Macworld logoYou may need (or want) to run Windows, or other operating systems, alongside Mac OS X, and Parallels Desktop (4 mice) is the best-known of several programs on the market for that purpose. (Full native Windows support, of course, is also available via Apple's Boot Camp, but it requires you to reboot out of OS X and into Windows.) A new-to-the-Mac player now brings a formidable challenger to the arena, however. VMware, an expert in x86 virtualization—that is, the ability to run one or more x86 operating systems as 'guest' under a 'host' x86 operating system—has released Fusion 1.0, its first OS X offering. Like Parallels, Fusion allows you to run many versions of Windows and other operating systems from within OS X. And unlike Boot Camp, you don't have to log out and restart in order to use it.
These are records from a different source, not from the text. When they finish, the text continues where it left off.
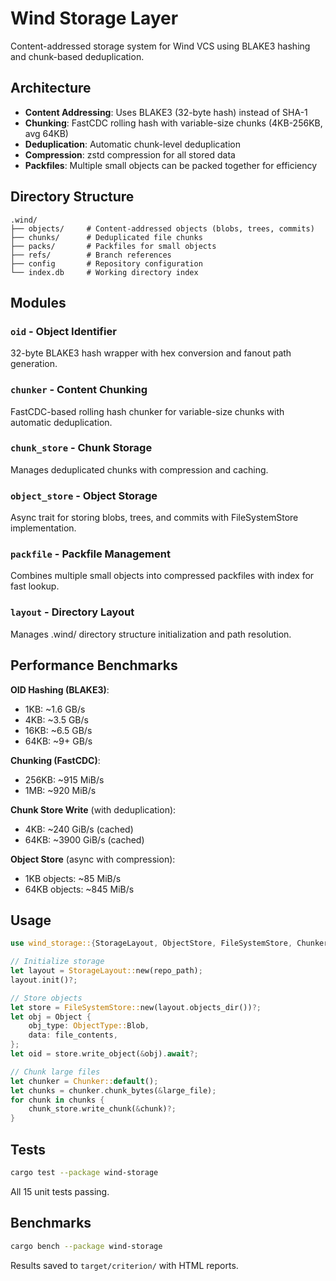 # Wind Storage Layer

Content-addressed storage system for Wind VCS using BLAKE3 hashing and chunk-based deduplication.

## Architecture

- **Content Addressing**: Uses BLAKE3 (32-byte hash) instead of SHA-1
- **Chunking**: FastCDC rolling hash with variable-size chunks (4KB-256KB, avg 64KB)
- **Deduplication**: Automatic chunk-level deduplication
- **Compression**: zstd compression for all stored data
- **Packfiles**: Multiple small objects can be packed together for efficiency

## Directory Structure

```
.wind/
├── objects/     # Content-addressed objects (blobs, trees, commits)
├── chunks/      # Deduplicated file chunks
├── packs/       # Packfiles for small objects
├── refs/        # Branch references
├── config       # Repository configuration
└── index.db     # Working directory index
```

## Modules

### `oid` - Object Identifier
32-byte BLAKE3 hash wrapper with hex conversion and fanout path generation.

### `chunker` - Content Chunking
FastCDC-based rolling hash chunker for variable-size chunks with automatic deduplication.

### `chunk_store` - Chunk Storage
Manages deduplicated chunks with compression and caching.

### `object_store` - Object Storage
Async trait for storing blobs, trees, and commits with FileSystemStore implementation.

### `packfile` - Packfile Management
Combines multiple small objects into compressed packfiles with index for fast lookup.

### `layout` - Directory Layout
Manages .wind/ directory structure initialization and path resolution.

## Performance Benchmarks

**OID Hashing (BLAKE3)**:
- 1KB: ~1.6 GB/s
- 4KB: ~3.5 GB/s  
- 16KB: ~6.5 GB/s
- 64KB: ~9+ GB/s

**Chunking (FastCDC)**:
- 256KB: ~915 MiB/s
- 1MB: ~920 MiB/s

**Chunk Store Write** (with deduplication):
- 4KB: ~240 GiB/s (cached)
- 64KB: ~3900 GiB/s (cached)

**Object Store** (async with compression):
- 1KB objects: ~85 MiB/s
- 64KB objects: ~845 MiB/s

## Usage

```rust
use wind_storage::{StorageLayout, ObjectStore, FileSystemStore, Chunker};

// Initialize storage
let layout = StorageLayout::new(repo_path);
layout.init()?;

// Store objects
let store = FileSystemStore::new(layout.objects_dir())?;
let obj = Object {
    obj_type: ObjectType::Blob,
    data: file_contents,
};
let oid = store.write_object(&obj).await?;

// Chunk large files
let chunker = Chunker::default();
let chunks = chunker.chunk_bytes(&large_file);
for chunk in chunks {
    chunk_store.write_chunk(&chunk)?;
}
```

## Tests

```bash
cargo test --package wind-storage
```

All 15 unit tests passing.

## Benchmarks

```bash
cargo bench --package wind-storage
```

Results saved to `target/criterion/` with HTML reports.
VMware Fusion supports more than 60 operating systems: Windows coverage extends from version 3.1 to betas of Windows Server 2008. If Linux is your cup of tea, you'll find support for Red Hat, Ubuntu, SUSE, Mandrake, and more. You can also install Novell Netware, Solaris 9 or 10, FreeBSD, and MS-DOS systems. Even 64-bit releases of Windows and some families of Linux, such as Red Hat and SUSE Enterprise Linux, are supported.

Read my Macworld article, Review: VMware Fusion, for the rest of the story...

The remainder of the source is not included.